Revenue from sale of goods shall be recognized when:
The Company has transferred significant risks and rewards of ownership have transferred the goods to the buyer;
Companies no longer manage nor effective control over the goods sold;
The amount of revenue can be measured reliably;
It is probable that the economic benefits associated with the transaction will flow to the company, and
Costs incurred and will be incurred in connection with the transaction can be measured reliably.
Revenue
related to the sale transaction services that can be estimated reliably
(free from misleading terms, material error, and its use as a reliable
and honest tuluis usage than it should be presented or reasonably
expected to be presented) should be recognized by reference to the level
completion of the transaction at the balance sheet date.
A transaction can be estimated reliably when:
It is probable that the economic benefits associated with the transaction will flow to the company;
Stage of completion of a transaction from the balance sheet date can be measured reliably;
The amount of revenue can be measured reliably;
Costs incurred for the transaction and the costs for the completion of the transaction can be measured reliably.
When
transactions include the sale of services can not be estimated
reliably, revenue is recognized only concerned with the burden that has
been recognized that are recoverable.
Revenue
arising from the use of corporate assets by other parties that generate
interest, royalties and dividends shall be recognized on the basis of:
Interest shall be recognized on the basis of the proportion of time that takes into account the results of effective asset;
Royalties should be recognized on an accrual basis in accordance with the substance of the relevant agreement, and
In the cost method (cost method), cash dividends are recognized when the shareholders' rights to receive payment is established.
Recognition on the basis of the performed when:
(1) probable economic benefits associated with the transaction will flow to the company, and
(2) the amount of revenue can be measured reliably.
But
if uncertainty arises about the collectibility of an amount already
included in revenue, the amount of which can not be billed, or the
amount of recovery or return is no longer probable, is recognized sebgai
load, the adjustment of the amount of revenue originally recognized.
All of the above extract conceptual nature of the income and the basis of accounting for revenue transactions.

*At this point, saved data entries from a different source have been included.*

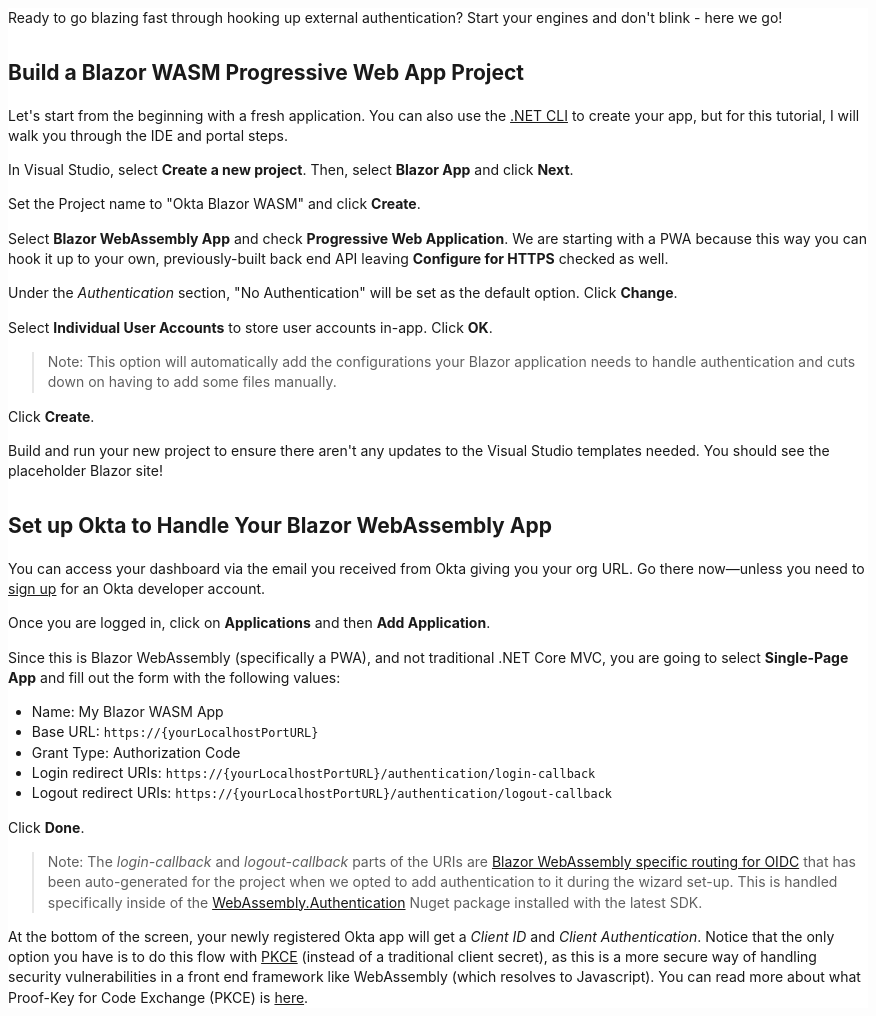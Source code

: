 Ready to go blazing fast through hooking up external authentication? Start your engines and don't blink - here we go!

## Build a Blazor WASM Progressive Web App Project

Let's start from the beginning with a fresh application. You can also use the [.NET CLI](https://docs.microsoft.com/en-us/dotnet/core/tools/) to create your app, but for this tutorial, I will walk you through the IDE and portal steps.

In Visual Studio, select **Create a new project**. Then, select **Blazor App** and click **Next**.

Set the Project name to "Okta Blazor WASM" and click **Create**.

Select **Blazor WebAssembly App** and check **Progressive Web Application**. We are starting with a PWA because this way you can hook it up to your own, previously-built back end API  leaving **Configure for HTTPS** checked as well.

Under the *Authentication* section, "No Authentication" will be set as the default option. Click **Change**.

Select **Individual User Accounts** to store user accounts in-app. Click **OK**.

>Note: This option will automatically add the configurations your Blazor application needs to handle authentication and cuts down on having to add some files manually.

Click **Create**.

Build and run your new project to ensure there aren't any updates to the Visual Studio templates needed. You should see the placeholder Blazor site!

## Set up Okta to Handle Your Blazor WebAssembly App

You can access your dashboard via the email you received from Okta giving you your org URL. Go there now—unless you need to [sign up](https://developer.okta.com/signup) for an Okta developer account.

Once you are logged in, click on **Applications** and then **Add Application**.

Since this is Blazor WebAssembly (specifically a PWA), and not traditional .NET Core MVC, you are going to select **Single-Page App** and fill out the form with the following values:

* Name: My Blazor WASM App
* Base URL: `https://{yourLocalhostPortURL}`
* Grant Type: Authorization Code
* Login redirect URIs: `https://{yourLocalhostPortURL}/authentication/login-callback`
* Logout redirect URIs: `https://{yourLocalhostPortURL}/authentication/logout-callback`

Click **Done**.

>Note: The *login-callback* and *logout-callback* parts of the URIs are [Blazor WebAssembly specific routing for OIDC](https://docs.microsoft.com/en-us/aspnet/core/blazor/security/webassembly/?view=aspnetcore-3.1#authentication-process-with-oidc) that has been auto-generated for the project when we opted to add authentication to it during the wizard set-up. This is handled specifically inside of the [WebAssembly.Authentication](https://www.nuget.org/packages/Microsoft.AspNetCore.Components.WebAssembly.Authentication) Nuget package installed with the latest SDK.

At the bottom of the screen, your newly registered Okta app will get a *Client ID* and *Client Authentication*. Notice that the only option you have is to do this flow with [PKCE](https://oauth.net/2/pkce/) (instead of a traditional client secret), as this is a more secure way of handling security vulnerabilities in a front end framework like WebAssembly (which resolves to Javascript). You can read more about what Proof-Key for Code Exchange (PKCE) is [here](https://www.loginradius.com/engineering/blog/pkce/).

In
the revenue recognition practices, sometimes recognized as other income
in the process of making a profit, that is mainly caused by (1) wish to
acknowledge earlier (Earlier recognize) if there is a high degree of
certainty about the amount of revenue generated, and (2) willingness
to defer recognition of revenue if the level of uncertainty about the
amount of revenue or expense is high, or Jiak penjulan not constitute
substantial completion of the process of making a profit.